*Activity*: Beginning at the line that includes "- [SQL binding" in the entries below, print each line exactly as it appears, through the last one.

[Stored dataset items]
────────────────────────────────────────
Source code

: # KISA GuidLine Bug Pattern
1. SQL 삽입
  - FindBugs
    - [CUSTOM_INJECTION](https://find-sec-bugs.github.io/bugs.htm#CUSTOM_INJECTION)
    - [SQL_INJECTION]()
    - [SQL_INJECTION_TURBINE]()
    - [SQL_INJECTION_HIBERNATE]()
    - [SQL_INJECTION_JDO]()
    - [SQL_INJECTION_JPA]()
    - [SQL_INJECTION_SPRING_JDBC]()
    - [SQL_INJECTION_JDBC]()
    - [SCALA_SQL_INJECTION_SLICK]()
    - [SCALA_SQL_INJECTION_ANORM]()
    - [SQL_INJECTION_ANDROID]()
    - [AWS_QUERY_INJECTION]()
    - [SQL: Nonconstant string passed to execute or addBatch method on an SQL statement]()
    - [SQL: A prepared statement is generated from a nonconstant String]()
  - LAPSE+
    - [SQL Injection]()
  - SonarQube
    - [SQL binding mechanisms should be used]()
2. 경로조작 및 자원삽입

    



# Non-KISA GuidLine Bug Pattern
────────────────────────────────────────
*Final answer*:
    - [SQL binding mechanisms should be used]()
2. 경로조작 및 자원삽입

    



# Non-KISA GuidLine Bug Pattern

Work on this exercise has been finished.